Keywords: headlines, branding, posters, sports, packaging, techy, industrial, sporty, assertive, futuristic, impact, modernity, strength, tech branding, signage, squared, rounded, blocky, compact, stencil-like.
A heavy, broad sans built from squared-off curves and rounded-rectangle geometry. Strokes are uniformly thick with minimal modulation, and corners tend to be softened into superelliptic arcs rather than true circles. Counters are generally rectangular and tight, with small apertures and short joins that create a dense, compact texture in text. Terminals are blunt and horizontal/vertical cuts dominate, giving many letters a constructed, machined feel; several forms show subtle inward notches and angular joins that increase the technical character. Numerals match the same squared-round system, with a distinctly engineered zero and sturdy, blocky figures.
Best suited to short, high-impact settings such as headlines, logos, team or esports identity, posters, and packaging fronts. It can also work for UI titles or display labels where a compact, technical texture is an asset, though its dense counters suggest avoiding very small sizes for longer passages.

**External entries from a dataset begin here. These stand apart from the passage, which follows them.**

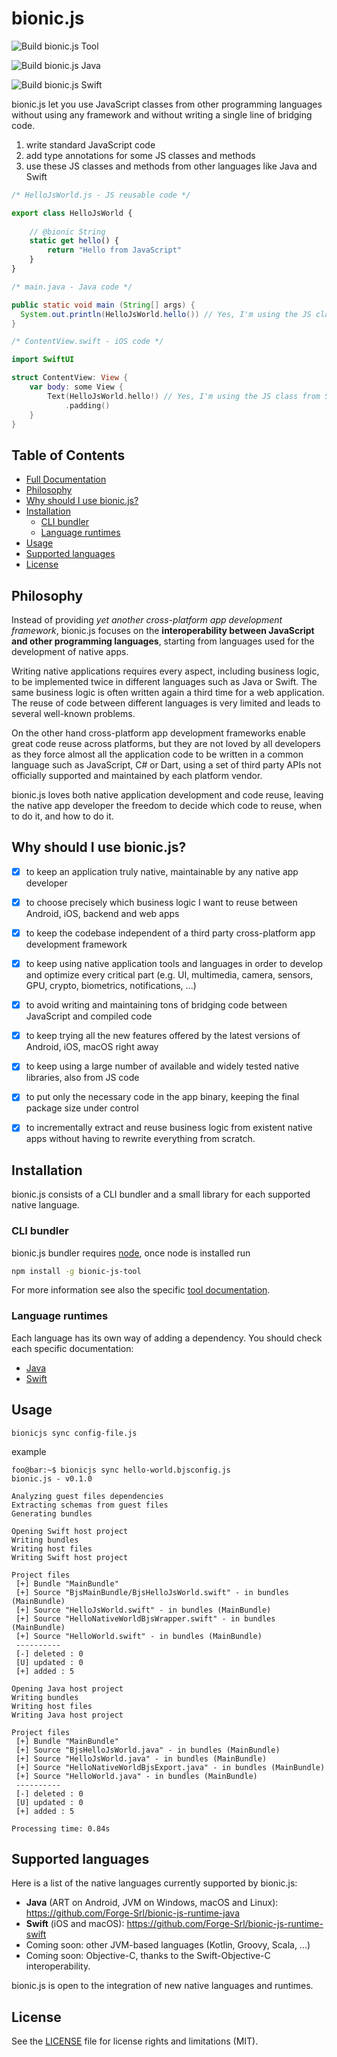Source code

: # bionic.js

![Build bionic.js Tool](https://github.com/Forge-Srl/bionic-js/workflows/Build%20bionic.js%20Tool/badge.svg?branch=main)

![Build bionic.js Java](https://github.com/Forge-Srl/bionic-js-runtime-java/workflows/Build%20bionic.js%20Java/badge.svg?branch=main)

![Build bionic.js Swift](https://github.com/Forge-Srl/bionic-js-runtime-swift/workflows/Build%20bionic.js%20Swift/badge.svg?branch=main)

bionic.js let you use JavaScript classes from other programming languages without using any framework and without writing a single line of bridging code.

1. write standard JavaScript code
2. add type annotations for some JS classes and methods
3. use these JS classes and methods from other languages like Java and Swift


```javascript
/* HelloJsWorld.js - JS reusable code */

export class HelloJsWorld {
    
    // @bionic String
    static get hello() {
        return "Hello from JavaScript"
    }
}
```

```java
/* main.java - Java code */

public static void main (String[] args) {
  System.out.println(HelloJsWorld.hello()) // Yes, I'm using the JS class from Java!
}
```

```swift
/* ContentView.swift - iOS code */

import SwiftUI

struct ContentView: View {
    var body: some View {
        Text(HelloJsWorld.hello!) // Yes, I'm using the JS class from Swift!
            .padding()
    }
}
```

## Table of Contents

- [Full Documentation](DOCUMENTATION.md)
- [Philosophy](#philosophy)
- [Why should I use bionic.js?](#why-should-i-use-bionicjs)
- [Installation](#installation)
  - [CLI bundler](#cli-bundler)
  - [Language runtimes](#language-runtimes)
- [Usage](#usage)
- [Supported languages](#supported-languages)
- [License](#license)


## Philosophy

Instead of providing *yet another cross-platform app development framework*, bionic.js focuses on the **interoperability between JavaScript and other programming languages**, starting from languages used for the development of native apps.

Writing native applications requires every aspect, including business logic, to be implemented twice in different languages such as Java or Swift. 
The same business logic is often written again a third time for a web application.
The reuse of code between different languages is very limited and leads to several well-known problems.

On the other hand cross-platform app development frameworks enable great code reuse across platforms, but they are not loved by all developers as they force almost all the application code to be written in a common language such as JavaScript, C# or Dart, using a set of third party APIs not officially supported and maintained by each platform vendor.
 
bionic.js loves both native application development and code reuse, leaving the native app developer the freedom to decide which code to reuse, when to do it, and how to do it.


## Why should I use bionic.js?

- [X] to keep an application truly native, maintainable by any native app developer
- [X] to choose precisely which business logic I want to reuse between Android, iOS, backend and web apps
- [X] to keep the codebase independent of a third party cross-platform app development framework
- [X] to keep using native application tools and languages in order to develop and optimize every critical part (e.g. UI, multimedia, camera, sensors, GPU, crypto, biometrics, notifications, ...)
- [X] to avoid writing and maintaining tons of bridging code between JavaScript and compiled code
- [X] to keep trying all the new features offered by the latest versions of Android, iOS, macOS right away
- [X] to keep using a large number of available and widely tested native libraries, also from JS code
- [X] to put only the necessary code in the app binary, keeping the final package size under control
- [X] to incrementally extract and reuse business logic from existent native apps without having to rewrite everything from scratch.


## Installation

bionic.js consists of a CLI bundler and a small library for each supported native language.

### CLI bundler

bionic.js bundler requires [node](https://nodejs.org/en/download/), once node is installed run

```bash
npm install -g bionic-js-tool
```

For more information see also the specific [tool documentation](bionic-js-tool/README.md).

### Language runtimes

Each language has its own way of adding a dependency. You should check each specific documentation:
- [Java](https://github.com/Forge-Srl/bionic-js-runtime-java)
- [Swift](https://github.com/Forge-Srl/bionic-js-runtime-swift)


## Usage

```shell
bionicjs sync config-file.js
```

example

```console
foo@bar:~$ bionicjs sync hello-world.bjsconfig.js
bionic.js - v0.1.0

Analyzing guest files dependencies
Extracting schemas from guest files
Generating bundles

Opening Swift host project
Writing bundles
Writing host files
Writing Swift host project

Project files
 [+] Bundle "MainBundle"
 [+] Source "BjsMainBundle/BjsHelloJsWorld.swift" - in bundles (MainBundle)
 [+] Source "HelloJsWorld.swift" - in bundles (MainBundle)
 [+] Source "HelloNativeWorldBjsWrapper.swift" - in bundles (MainBundle)
 [+] Source "HelloWorld.swift" - in bundles (MainBundle)
 ----------
 [-] deleted : 0
 [U] updated : 0
 [+] added : 5

Opening Java host project
Writing bundles
Writing host files
Writing Java host project

Project files
 [+] Bundle "MainBundle"
 [+] Source "BjsHelloJsWorld.java" - in bundles (MainBundle)
 [+] Source "HelloJsWorld.java" - in bundles (MainBundle)
 [+] Source "HelloNativeWorldBjsExport.java" - in bundles (MainBundle)
 [+] Source "HelloWorld.java" - in bundles (MainBundle)
 ----------
 [-] deleted : 0
 [U] updated : 0
 [+] added : 5

Processing time: 0.84s
```

## Supported languages

Here is a list of the native languages currently supported by bionic.js:
- **Java** (ART on Android, JVM on Windows, macOS and Linux): <https://github.com/Forge-Srl/bionic-js-runtime-java>
- **Swift** (iOS and macOS): <https://github.com/Forge-Srl/bionic-js-runtime-swift>
- Coming soon: other JVM-based languages (Kotlin, Groovy, Scala, ...)
- Coming soon: Objective-C, thanks to the Swift-Objective-C interoperability.

bionic.js is open to the integration of new native languages and runtimes.


## License

See the [LICENSE](LICENSE.md) file for license rights and limitations (MIT).
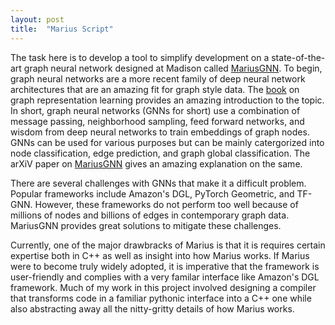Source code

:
 ```yaml
---
layout: post
title:  "Marius Script"
---
```


The task here is to develop a tool to simplify development on a state-of-the-art graph neural network designed at Madison called [MariusGNN](https://github.com/marius-team/marius). To begin, graph neural networks are a more recent family of  deep neural network architectures that are an amazing fit for graph style data. The [book](https://www.cs.mcgill.ca/~wlh/grl_book/) on graph representation learning provides an amazing introduction to the topic. In short, graph neural networks (GNNs for short) use a combination of message passing, neighborhood sampling, feed forward networks, and wisdom from deep neural networks to train embeddings of graph nodes. GNNs can be used for various purposes but can be mainly catergorized into node classification, edge prediction, and graph global classification. The arXiV paper on [MariusGNN](https://arxiv.org/abs/2202.02365) gives an amazing explanation on the same.

There are several challenges with GNNs that make it a difficult problem. Popular frameworks include Amazon's DGL, PyTorch Geometric, and TF-GNN. However, these frameworks do not perform too well because of millions of nodes and billions of edges in contemporary graph data. MariusGNN provides great solutions to mitigate these challenges.

Currently, one of the major drawbracks of Marius is that it is requires certain expertise both in C++ as well as insight into how Marius works. If Marius were to become truly widely adopted, it is imperative that the framework is user-friendly and complies with a very familar interface like Amazon's DGL framework. Much of my work in this project involved designing a compiler that transforms code in a familiar pythonic interface into a C++ one while also abstracting away all the nitty-gritty details of how Marius works.

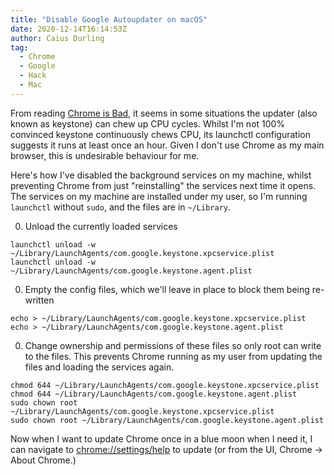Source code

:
 ```yaml
---
title: "Disable Google Autoupdater on macOS"
date: 2020-12-14T16:14:53Z
author: Caius Durling
tag:
  - Chrome
  - Google
  - Hack
  - Mac
---
```


From reading [Chrome is Bad][], it seems in some situations the updater (also known as keystone) can chew up CPU cycles. Whilst I'm not 100% convinced keystone continuously chews CPU, its launchctl configuration suggests it runs at least once an hour. Given I don't use Chrome as my main browser, this is undesirable behaviour for me.

[Chrome is Bad]: https://chromeisbad.com

Here's how I've disabled the background services on my machine, whilst preventing Chrome from just "reinstalling" the services next time it opens. The services on my machine are installed under my user, so I'm running `launchctl` without `sudo`, and the files are in `~/Library`.

0. Unload the currently loaded services

```shell
launchctl unload -w ~/Library/LaunchAgents/com.google.keystone.xpcservice.plist
launchctl unload -w ~/Library/LaunchAgents/com.google.keystone.agent.plist
```

0. Empty the config files, which we'll leave in place to block them being re-written

```shell
echo > ~/Library/LaunchAgents/com.google.keystone.xpcservice.plist
echo > ~/Library/LaunchAgents/com.google.keystone.agent.plist
```

0. Change ownership and permissions of these files so only root can write to the files. This prevents Chrome running as my user from updating the files and loading the services again.

```shell
chmod 644 ~/Library/LaunchAgents/com.google.keystone.xpcservice.plist
chmod 644 ~/Library/LaunchAgents/com.google.keystone.agent.plist
sudo chown root ~/Library/LaunchAgents/com.google.keystone.xpcservice.plist
sudo chown root ~/Library/LaunchAgents/com.google.keystone.agent.plist
```

Now when I want to update Chrome once in a blue moon when I need it, I can navigate to <chrome://settings/help> to update (or from the UI, Chrome -> About Chrome.)
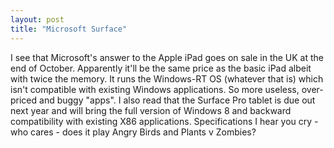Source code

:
 ```yaml
---
layout: post
title: "Microsoft Surface"
---
```


I see that Microsoft's answer to the Apple iPad goes on sale in the UK at the end of October. Apparently it'll be the same price as the basic iPad albeit with twice the 
memory. It runs the Windows-RT OS (whatever that is) which isn't compatible with existing Windows applications. So more useless, over-priced and buggy "apps". I also read 
that the Surface Pro tablet is due out next year and will bring the full version of Windows 8 and backward compatibility with existing X86 applications. Specifications I 
hear you cry - who cares - does it play Angry Birds and Plants v Zombies?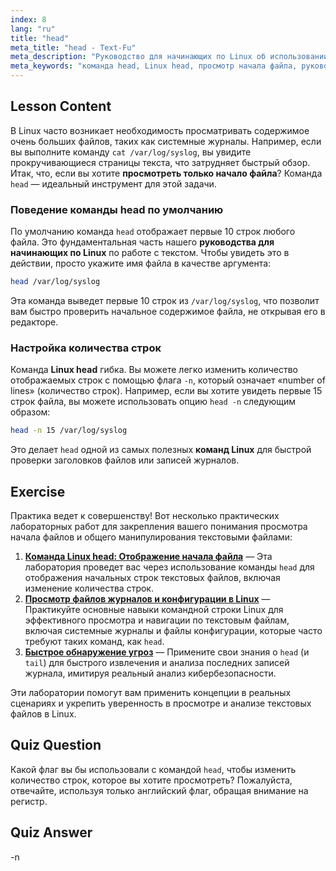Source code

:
 ```yaml
---
index: 8
lang: "ru"
title: "head"
meta_title: "head - Text-Fu"
meta_description: "Руководство для начинающих по Linux об использовании команды head для просмотра начала файла. Узнайте, как использовать опцию head -n для контроля количества строк — это важный навык для любого руководства по Linux."
meta_keywords: "команда head, Linux head, просмотр начала файла, руководство по Linux, команды Linux, Linux для начинающих, head -n, гайд по Linux, текстовые файлы, командная строка"
---
```


## Lesson Content

В Linux часто возникает необходимость просматривать содержимое очень больших файлов, таких как системные журналы. Например, если вы выполните команду `cat /var/log/syslog`, вы увидите прокручивающиеся страницы текста, что затрудняет быстрый обзор. Итак, что, если вы хотите **просмотреть только начало файла**? Команда `head` — идеальный инструмент для этой задачи.

### Поведение команды head по умолчанию

По умолчанию команда `head` отображает первые 10 строк любого файла. Это фундаментальная часть нашего **руководства для начинающих по Linux** по работе с текстом. Чтобы увидеть это в действии, просто укажите имя файла в качестве аргумента:

```bash
head /var/log/syslog
```

Эта команда выведет первые 10 строк из `/var/log/syslog`, что позволит вам быстро проверить начальное содержимое файла, не открывая его в редакторе.

### Настройка количества строк

Команда **Linux head** гибка. Вы можете легко изменить количество отображаемых строк с помощью флага `-n`, который означает «number of lines» (количество строк). Например, если вы хотите увидеть первые 15 строк файла, вы можете использовать опцию `head -n` следующим образом:

```bash
head -n 15 /var/log/syslog
```

Это делает `head` одной из самых полезных **команд Linux** для быстрой проверки заголовков файлов или записей журналов.

## Exercise

Практика ведет к совершенству! Вот несколько практических лабораторных работ для закрепления вашего понимания просмотра начала файлов и общего манипулирования текстовыми файлами:

1.  **[Команда Linux head: Отображение начала файла](https://labex.io/ru/labs/linux-linux-head-command-file-beginning-display-214302)** — Эта лаборатория проведет вас через использование команды `head` для отображения начальных строк текстовых файлов, включая изменение количества строк.
2.  **[Просмотр файлов журналов и конфигурации в Linux](https://labex.io/ru/labs/linux-viewing-log-and-configuration-files-in-linux-387914)** — Практикуйте основные навыки командной строки Linux для эффективного просмотра и навигации по текстовым файлам, включая системные журналы и файлы конфигурации, которые часто требуют таких команд, как `head`.
3.  **[Быстрое обнаружение угроз](https://labex.io/ru/labs/linux-rapid-threat-detection-387930)** — Примените свои знания о `head` (и `tail`) для быстрого извлечения и анализа последних записей журнала, имитируя реальный анализ кибербезопасности.

Эти лаборатории помогут вам применить концепции в реальных сценариях и укрепить уверенность в просмотре и анализе текстовых файлов в Linux.

## Quiz Question

Какой флаг вы бы использовали с командой `head`, чтобы изменить количество строк, которое вы хотите просмотреть? Пожалуйста, отвечайте, используя только английский флаг, обращая внимание на регистр.

## Quiz Answer

-n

The overall tone is bold and engineered—more tactical than friendly—conveying speed, strength, and a contemporary tech aesthetic. Its squared curves and compact counters evoke sci‑fi interfaces, industrial labeling, and sports branding where impact and a “built” feeling are desirable.
The design appears intended to deliver maximum punch with a geometric, rounded-rect skeleton that stays consistent across the character set. By prioritizing compact counters, blunt terminals, and squared-round curves, it aims for a modern industrial display voice that remains coherent in both all-caps and mixed-case typography.
The rhythm in running text is highly graphic, with dark massing and a strong horizontal emphasis. Uppercase forms read especially solid and sign-like, while lowercase retains the same constructed logic, keeping a consistent voice across mixed-case settings.